A Cobrança no Brasil, indiscutivelmente evoluiu muito, mas ainda existem questões que dificultam a cobrança e principalmente a retomada de bens. A Cobrança no Brasil começa por telefone, ainda existem cartas ou email, no caso de não se conseguir uma negociação, em alguns casos, dependendo inicialmente do valor e tipo de dívida, ingressa-se com ação judicial, processo este que tem uma característica de ser lento e burocrático. A prescrição da dívida varia entre 1 a 5 anos, conforme tipo da dívida/produto de crédito.
Aqui temos algumas diferenças importantes. Enquanto no Brasil vemos um processo de cobrança amigável até mais robusto com ações digitais, portais de autonegociação, os EUA se caracterizam por um processo extrajudicial que pode ser iniciado por cobradores licenciados, porém, existe uma legislação que além de limitar horários e números de contatos, permite contestações pelo devedor para suspenção das ações.
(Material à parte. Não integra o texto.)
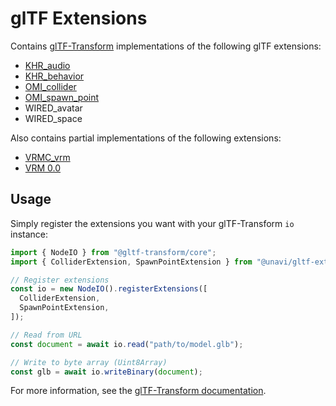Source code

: # glTF Extensions

Contains [glTF-Transform](https://github.com/donmccurdy/glTF-Transform) implementations of the following glTF extensions:

- [KHR_audio](https://github.com/omigroup/gltf-extensions/tree/main/extensions/2.0/KHR_audio)
- [KHR_behavior](https://github.com/ux3d/glTF/tree/extensions/KHR_behavior/extensions/2.0/Khronos/KHR_behavior)
- [OMI_collider](https://github.com/omigroup/gltf-extensions/tree/main/extensions/2.0/OMI_collider)
- [OMI_spawn_point](https://github.com/omigroup/gltf-extensions/tree/main/extensions/2.0/OMI_spawn_point)
- WIRED_avatar
- WIRED_space

Also contains partial implementations of the following extensions:

- [VRMC_vrm](https://github.com/vrm-c/vrm-specification/tree/master/specification/VRMC_vrm-1.0)
- [VRM 0.0](https://github.com/vrm-c/vrm-specification/tree/master/specification/0.0)

## Usage

Simply register the extensions you want with your glTF-Transform `io` instance:

```typescript
import { NodeIO } from "@gltf-transform/core";
import { ColliderExtension, SpawnPointExtension } from "@unavi/gltf-extensions";

// Register extensions
const io = new NodeIO().registerExtensions([
  ColliderExtension,
  SpawnPointExtension,
]);

// Read from URL
const document = await io.read("path/to/model.glb");

// Write to byte array (Uint8Array)
const glb = await io.writeBinary(document);
```

For more information, see the [glTF-Transform documentation](https://gltf-transform.donmccurdy.com/).
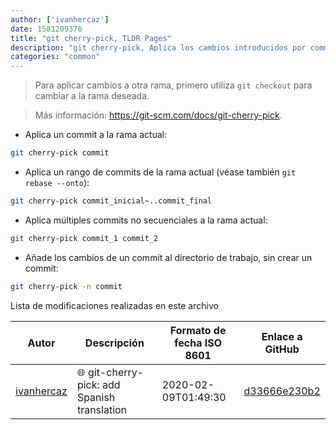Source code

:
 ```yaml
---
author: ['ivanhercaz']
date: 1581209370
title: "git cherry-pick, TLDR Pages"
description: "git cherry-pick, Aplica los cambios introducidos por commits existentes a la rama actual."
categories: "common"
---
```

> Para aplicar cambios a otra rama, primero utiliza `git checkout` para cambiar a la rama deseada.

> Más información: <https://git-scm.com/docs/git-cherry-pick>.

- Aplica un commit a la rama actual:

```bash
git cherry-pick commit
```

- Aplica un rango de commits de la rama actual (véase también `git rebase --onto`):

```bash
git cherry-pick commit_inicial~..commit_final
```

- Aplica múltiples commits no secuenciales a la rama actual:

```bash
git cherry-pick commit_1 commit_2
```

- Añade los cambios de un commit al directorio de trabajo, sin crear un commit:

```bash
git cherry-pick -n commit
```
Lista de modificaciones realizadas en este archivo


Autor | Descripción | Formato de fecha ISO 8601 | Enlace a GitHub
------|-----|-----|-----
[ivanhercaz](mailto:ivan@ivanhercaz.com) | :globe_with_meridians: git-cherry-pick: add Spanish translation | 2020-02-09T01:49:30 | [d33666e230b2](https://github.com/tldr-pages/tldr/commit/d33666e230b23f5248a305731106cf19989f0e46)

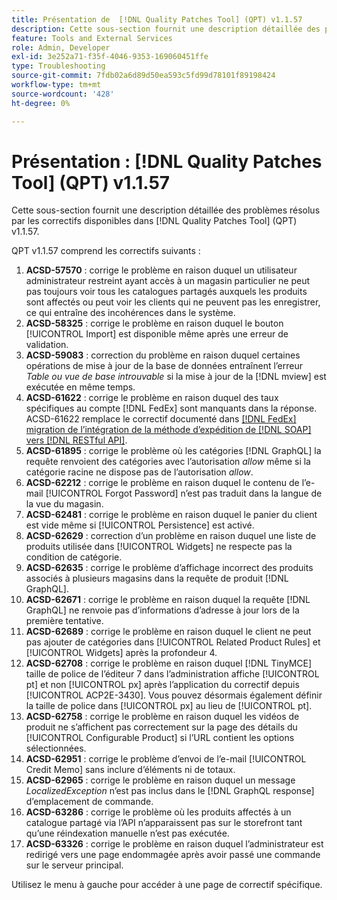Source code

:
 ```yaml
---
title: Présentation de  [!DNL Quality Patches Tool] (QPT) v1.1.57
description: Cette sous-section fournit une description détaillée des problèmes résolus par les correctifs disponibles dans  [!DNL Quality Patches Tool] (QPT) v1.1.57.
feature: Tools and External Services
role: Admin, Developer
exl-id: 3e252a71-f35f-4046-9353-169060451ffe
type: Troubleshooting
source-git-commit: 7fdb02a6d89d50ea593c5fd99d78101f89198424
workflow-type: tm+mt
source-wordcount: '428'
ht-degree: 0%

---
```


# Présentation : [!DNL Quality Patches Tool] (QPT) v1.1.57

Cette sous-section fournit une description détaillée des problèmes résolus par les correctifs disponibles dans [!DNL Quality Patches Tool] (QPT) v1.1.57.

QPT v1.1.57 comprend les correctifs suivants :

1. **ACSD-57570** : corrige le problème en raison duquel un utilisateur administrateur restreint ayant accès à un magasin particulier ne peut pas toujours voir tous les catalogues partagés auxquels les produits sont affectés ou peut voir les clients qui ne peuvent pas les enregistrer, ce qui entraîne des incohérences dans le système.
1. **ACSD-58325** : corrige le problème en raison duquel le bouton [!UICONTROL Import] est disponible même après une erreur de validation.
1. **ACSD-59083** : correction du problème en raison duquel certaines opérations de mise à jour de la base de données entraînent l’erreur _Table ou vue de base introuvable_ si la mise à jour de la [!DNL mview] est exécutée en même temps.
1. **ACSD-61622** : corrige le problème en raison duquel des taux spécifiques au compte [!DNL FedEx] sont manquants dans la réponse. ACSD-61622 remplace le correctif documenté dans [[!DNL FedEx] migration de l’intégration de la méthode d’expédition de [!DNL SOAP] vers [!DNL RESTful API]](https://experienceleague.adobe.com/en/docs/commerce-knowledge-base/kb/troubleshooting/known-issues-patches-attached/fedex-shipping-method-integration-migration-soap-restful-api).
1. **ACSD-61895** : corrige le problème où les catégories [!DNL GraphQL] la requête renvoient des catégories avec l’autorisation *allow* même si la catégorie racine ne dispose pas de l’autorisation *allow*.
1. **ACSD-62212** : corrige le problème en raison duquel le contenu de l’e-mail [!UICONTROL Forgot Password] n’est pas traduit dans la langue de la vue du magasin.
1. **ACSD-62481** : corrige le problème en raison duquel le panier du client est vide même si [!UICONTROL Persistence] est activé.
1. **ACSD-62629** : correction d’un problème en raison duquel une liste de produits utilisée dans [!UICONTROL Widgets] ne respecte pas la condition de catégorie.
1. **ACSD-62635** : corrige le problème d’affichage incorrect des produits associés à plusieurs magasins dans la requête de produit [!DNL GraphQL].
1. **ACSD-62671** : corrige le problème en raison duquel la requête [!DNL GraphQL] ne renvoie pas d’informations d’adresse à jour lors de la première tentative.
1. **ACSD-62689** : corrige le problème en raison duquel le client ne peut pas ajouter de catégories dans [!UICONTROL Related Product Rules] et [!UICONTROL Widgets] après la profondeur 4.
1. **ACSD-62708** : corrige le problème en raison duquel [!DNL TinyMCE] taille de police de l’éditeur 7 dans l’administration affiche [!UICONTROL pt] et non [!UICONTROL px] après l’application du correctif depuis [!UICONTROL ACP2E-3430]. Vous pouvez désormais également définir la taille de police dans [!UICONTROL px] au lieu de [!UICONTROL pt].
1. **ACSD-62758** : corrige le problème en raison duquel les vidéos de produit ne s’affichent pas correctement sur la page des détails du [!UICONTROL Configurable Product] si l’URL contient les options sélectionnées.
1. **ACSD-62951** : corrige le problème d’envoi de l’e-mail [!UICONTROL Credit Memo] sans inclure d’éléments ni de totaux.
1. **ACSD-62965** : corrige le problème en raison duquel un message *LocalizedException* n’est pas inclus dans le [!DNL GraphQL response] d’emplacement de commande.
1. **ACSD-63286** : corrige le problème où les produits affectés à un catalogue partagé via l’API n’apparaissent pas sur le storefront tant qu’une réindexation manuelle n’est pas exécutée.
1. **ACSD-63326** : corrige le problème en raison duquel l’administrateur est redirigé vers une page endommagée après avoir passé une commande sur le serveur principal.


Utilisez le menu à gauche pour accéder à une page de correctif spécifique.

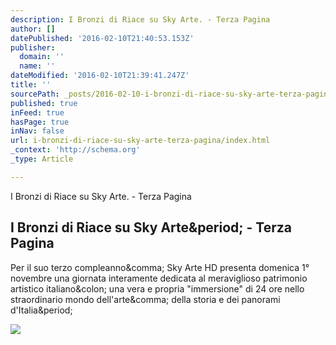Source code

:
 ```yaml
---
description: I Bronzi di Riace su Sky Arte. - Terza Pagina
author: []
datePublished: '2016-02-10T21:40:53.153Z'
publisher:
  domain: ''
  name: ''
dateModified: '2016-02-10T21:39:41.247Z'
title: ''
sourcePath: _posts/2016-02-10-i-bronzi-di-riace-su-sky-arte-terza-pagina.md
published: true
inFeed: true
hasPage: true
inNav: false
url: i-bronzi-di-riace-su-sky-arte-terza-pagina/index.html
_context: 'http://schema.org'
_type: Article

---
```

I Bronzi di Riace su Sky Arte. - Terza Pagina

<article style=""><h1>I Bronzi di Riace su Sky Arte&amp;period; - Terza Pagina</h1><p>Per il suo terzo compleanno&amp;comma; Sky Arte HD presenta domenica 1° novembre una giornata interamente dedicata al meraviglioso patrimonio artistico italiano&amp;colon; una vera e propria "immersione" di 24 ore nello straordinario mondo dell'arte&amp;comma; della storia e dei panorami d'Italia&amp;period;</p><img src="http://www.terzapagina.it/wp-content/uploads/2015/11/BRONZI-DI-RIACE-47464.jpg" /></article>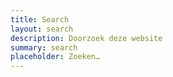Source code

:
 ```yaml
---
title: Search
layout: search
description: Doorzoek deze website
summary: search
placeholder: Zoeken…
---
```

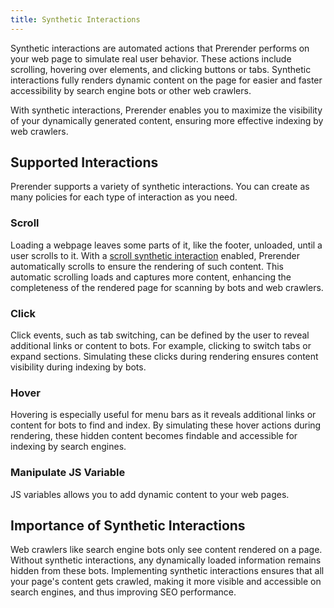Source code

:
 ```yaml
---
title: Synthetic Interactions
---
```


Synthetic interactions are automated actions that Prerender performs on your web page to simulate real user behavior. These actions include scrolling, hovering over elements, and clicking buttons or tabs. Synthetic interactions fully renders dynamic content on the page for easier and faster accessibility by search engine bots or other web crawlers.

With synthetic interactions, Prerender enables you to maximize the visibility of your dynamically generated content, ensuring more effective indexing by web crawlers.

## Supported Interactions

Prerender supports a variety of synthetic interactions. You can create as many policies for each type of interaction as you need.

### Scroll

Loading a webpage leaves some parts of it, like the footer, unloaded, until a user scrolls to it. With a [scroll synthetic interaction](../01-synthetic-interactions/03-managing-synthetic-interaction-policies/manage-scroll-interactions.md) enabled, Prerender automatically scrolls to ensure the rendering of such content. This automatic scrolling loads and captures more content, enhancing the completeness of the rendered page for scanning by bots and web crawlers.

### Click

Click events, such as tab switching, can be defined by the user to reveal additional links or content to bots. For example, clicking to switch tabs or expand sections. Simulating these clicks during rendering ensures content visibility during indexing by bots.

### Hover

Hovering is especially useful for menu bars as it reveals additional links or content for bots to find and index. By simulating these hover actions during rendering, these hidden content becomes findable and accessible for indexing by search engines.

### Manipulate JS Variable

JS variables allows you to add dynamic content to your web pages.

## Importance of Synthetic Interactions

Web crawlers like search engine bots only see content rendered on a page. Without synthetic interactions, any dynamically loaded information remains hidden from these bots. Implementing synthetic interactions ensures that all your page's content gets crawled, making it more visible and accessible on search engines, and thus improving SEO performance.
A cobrança judicial, porém, é mais célere em muitos casos, com possibilidade de incluir “garnishments” – quando um tribunal autoriza o credor a retirar diretamente uma parte do salário ou da conta bancária do devedor para quitar uma dívida.
O Impacto no Crédito
O Brasil vem evoluindo há alguns anos no conceito da cobrança impactar o histórico de crédito em geral e não apenas gerar um apontamento negativo. Esta é a característica na grande parte dos países, ou seja, a cobrança não atua como no Brasil com apontamentos negativos que incluem o nome do devedor em cadastros negativos (SPC/Serasa) e esta acaba sendo uma forte ação de pressão.
Nos EUA existem três principais bureaus (Equifax, Experian, TransUnion) que registram dívidas públicas, porém com uma visão diferente de uma negativação. Dívidas não reconhecidas nos EUA aparecem como “derogatory remarks”, afetando o FICO Score, o grande instrumento que permite ao consumidor obter crédito sendo assim limitado o acesso a crédito e serviços.
Resumo dos dois países
Tenho estudado bastante as diferenças da cobrança de dívidas e todos os aspectos que envolvem a cobrança entre Brasil e EUA, um de meus objetivos é evoluir a Tabelando para os EUA e para isso, sem dúvida, é preciso estudar muito o mercado.
Abaixo busquei um comparativo entre os dois países em uma série de aspectos. Segue:
Fator |
Brasil |
Estados Unidos |
Quem leva vantagem |
Velocidade judicial |
Lenta |
Mais rápida |
EUA |
Execução de bens/rendas |
Limitada |
“Garnishment”direto |
EUA |
Custo da cobrança judicial |
Mais barato |
Mais caro |
Brasil |
Acesso a birôs de crédito |
Fácil e eficaz |
Também funciona |
Empate |
Eficácia extrajudicial |
Alta com pressão |
Alta se bem estruturada |
Empate |
Cultura de negociação |
Emocional |
Racional |
Contextual |
Conclusão
Com base no quadro acima, concluímos que cobrar nos EUA é mais ágil, eficaz e poderoso judicialmente, principalmente pelo “Garnishment” (bloqueio direto de salário ou conta).
No Brasil, entretanto, cobrar no Brasil é mais barato, mas mais lento e limitado em termos legais e de execução patrimonial.
Nos dois países e nos dias de hoje o foco em um processo inteligente com profissionais treinados, capacitados e motivados e com estratégias ideais para cada tipo de dívida, valor e perfil do consumidor é o que fará a diferença.
Para isso existe a Tabelando, para apoiar os mercados a extraírem sempre o melhor em cada um de seus processos.